Ms. Mazzie, who is known for her gorgeous mezzo soprano voice, is currently in treatment for a recurrence of her illness. She has committed herself to raising consciousness about ovarian cancer and making its signature color, teal, as recognizable as breast cancer’s pink. Because ovarian cancer has no reliable detection tool, she works with the Damon Runyon Cancer Research Foundation and the Cancer Support Community to promote scientific advancement as well as awareness. When caught at an early stage, ovarian cancer can be cured; however, most women are currently diagnosed with late-stage disease.
Given the lack of an early detection tool, Ms. Mazzie believes that a BRCA blood test should be offered to young women with a family history of breast, ovarian, prostate, colon or pancreatic cancer. “The profile of who needs to be tested has to expand,” she told me in a recent phone interview. Geneticists agree that women who carry a mutation face a substantially elevated risk of getting breast and ovarian cancer. Women testing positive could use monitoring to detect cancer earlier or employ prophylactic surgery to prevent it.
Many people do not realize that a BRCA mutation can be passed down by men, as it was in Ms. Mazzie’s family. Her paternal grandmother had breast cancer and her father dealt with prostate as well as colon cancer. She was not offered a BRCA blood test until after her diagnosis. She wants other women to learn from her experience.
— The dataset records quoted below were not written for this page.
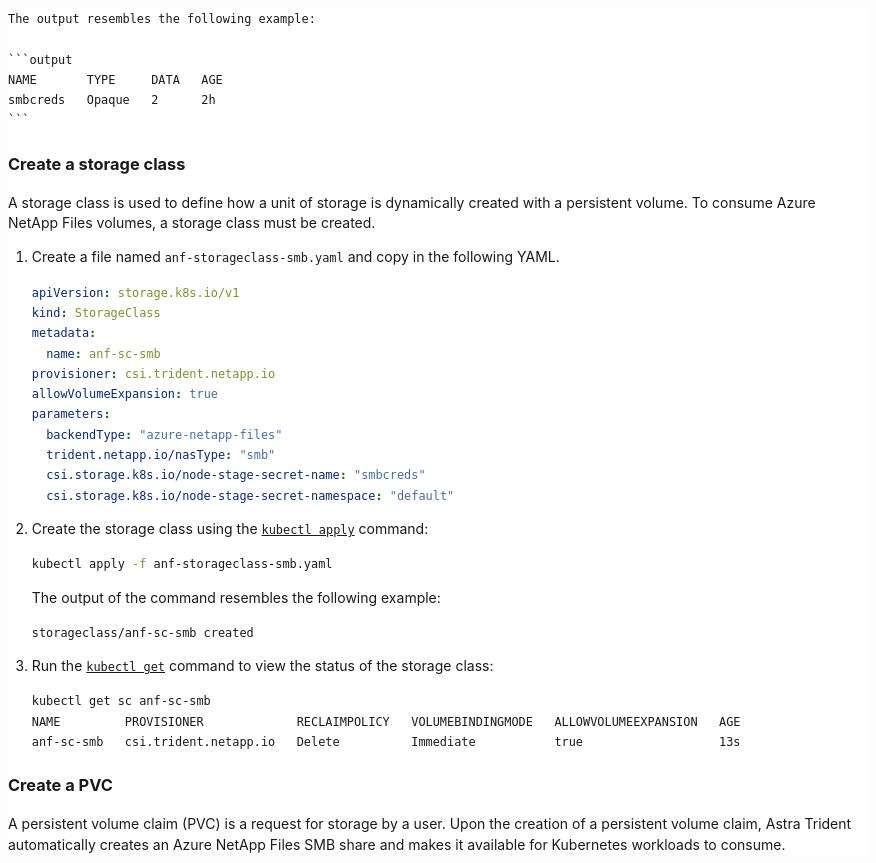     The output resembles the following example:

    ```output 
    NAME       TYPE     DATA   AGE
    smbcreds   Opaque   2      2h
    ```

### Create a storage class

A storage class is used to define how a unit of storage is dynamically created with a persistent volume. To consume Azure NetApp Files volumes, a storage class must be created.  

1. Create a file named `anf-storageclass-smb.yaml` and copy in the following YAML. 

    ```yaml
    apiVersion: storage.k8s.io/v1
    kind: StorageClass
    metadata:
      name: anf-sc-smb
    provisioner: csi.trident.netapp.io
    allowVolumeExpansion: true
    parameters:
      backendType: "azure-netapp-files"
      trident.netapp.io/nasType: "smb"
      csi.storage.k8s.io/node-stage-secret-name: "smbcreds"
      csi.storage.k8s.io/node-stage-secret-namespace: "default"
    ```

2. Create the storage class using the  [`kubectl apply`](https://kubernetes.io/docs/reference/generated/kubectl/kubectl-commands#apply) command:   

    ```bash
    kubectl apply -f anf-storageclass-smb.yaml
    ```

    The output of the command resembles the following example:

    ```output
    storageclass/anf-sc-smb created
    ``` 

3.  Run the [`kubectl get`](https://kubernetes.io/docs/reference/generated/kubectl/kubectl-commands#get) command to view the status of the storage class:   

    ```bash
    kubectl get sc anf-sc-smb
    NAME         PROVISIONER             RECLAIMPOLICY   VOLUMEBINDINGMODE   ALLOWVOLUMEEXPANSION   AGE
    anf-sc-smb   csi.trident.netapp.io   Delete          Immediate           true                   13s
    ```

### Create a PVC

A persistent volume claim (PVC) is a request for storage by a user. Upon the creation of a persistent volume claim, Astra Trident automatically creates an Azure NetApp Files SMB share and makes it available for Kubernetes workloads to consume.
Ms. Mazzie also hopes to discourage people from equating a diagnosis of ovarian cancer with a death sentence. Employing conventional medicine as well as supplementary therapies, she sees cancer “as an opportunity, not a curse”: a chance to plumb new, if complex perspectives. Despite the anxiety a recurrence inevitably brings, she welcomes the chance to try a relatively new medication, a PARP inhibitor. Since this type of drug has kept me alive for almost five years, I revel at her prospects.
I am so uplifted by her glad cadences that I wonder about their source. “Did your experience as a singer shape your responses to diagnosis, treatment, remission or recurrence?” I asked.
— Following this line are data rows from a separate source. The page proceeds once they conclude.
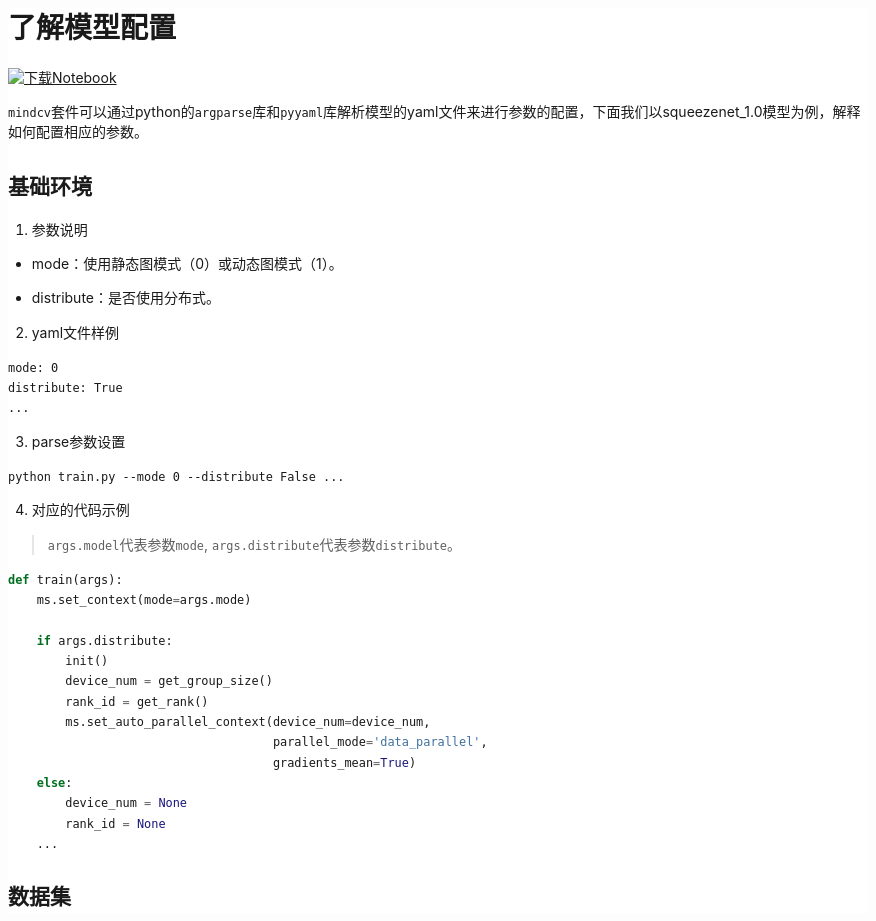# 了解模型配置

[![下载Notebook](https://mindspore-website.obs.cn-north-4.myhuaweicloud.com/website-images/r1.8/resource/_static/logo_notebook.png)](https://download.mindspore.cn/toolkits/mindcv/tutorials/learn_about_config_CN.ipynb)&emsp;


`mindcv`套件可以通过python的`argparse`库和`pyyaml`库解析模型的yaml文件来进行参数的配置，下面我们以squeezenet_1.0模型为例，解释如何配置相应的参数。


## 基础环境

1. 参数说明

- mode：使用静态图模式（0）或动态图模式（1）。

- distribute：是否使用分布式。


2. yaml文件样例

```text
mode: 0 
distribute: True 
...
```

3. parse参数设置

```text 
python train.py --mode 0 --distribute False ...
```

4. 对应的代码示例

> `args.model`代表参数`mode`, `args.distribute`代表参数`distribute`。

```python
def train(args):
    ms.set_context(mode=args.mode)

    if args.distribute:
        init()
        device_num = get_group_size()
        rank_id = get_rank()
        ms.set_auto_parallel_context(device_num=device_num,
                                     parallel_mode='data_parallel',
                                     gradients_mean=True)
    else:
        device_num = None
        rank_id = None
    ...
```


## 数据集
“Singing involves the interconnection of mind and body. It has always been healing for me,” she explained. “It makes me feel extremely alive, whether I am playing a character or in concert. ‘Live in the moment’ or ‘life is a gift’: I always believed that, but never before felt the power of life and love, of an outpouring from my husband, family and community.”
At the reference to her husband, Jason Danieley, I became aware of his presence on the line and impressed by his tactful deference. Mr. Danieley is a highly accomplished performer in his own right. He and Ms. Mazzie starred opposite each other on Broadway in “Next to Normal” and they sing in concert venues around the world. I inquired about the part he has assumed after diagnosis and some 20 years together.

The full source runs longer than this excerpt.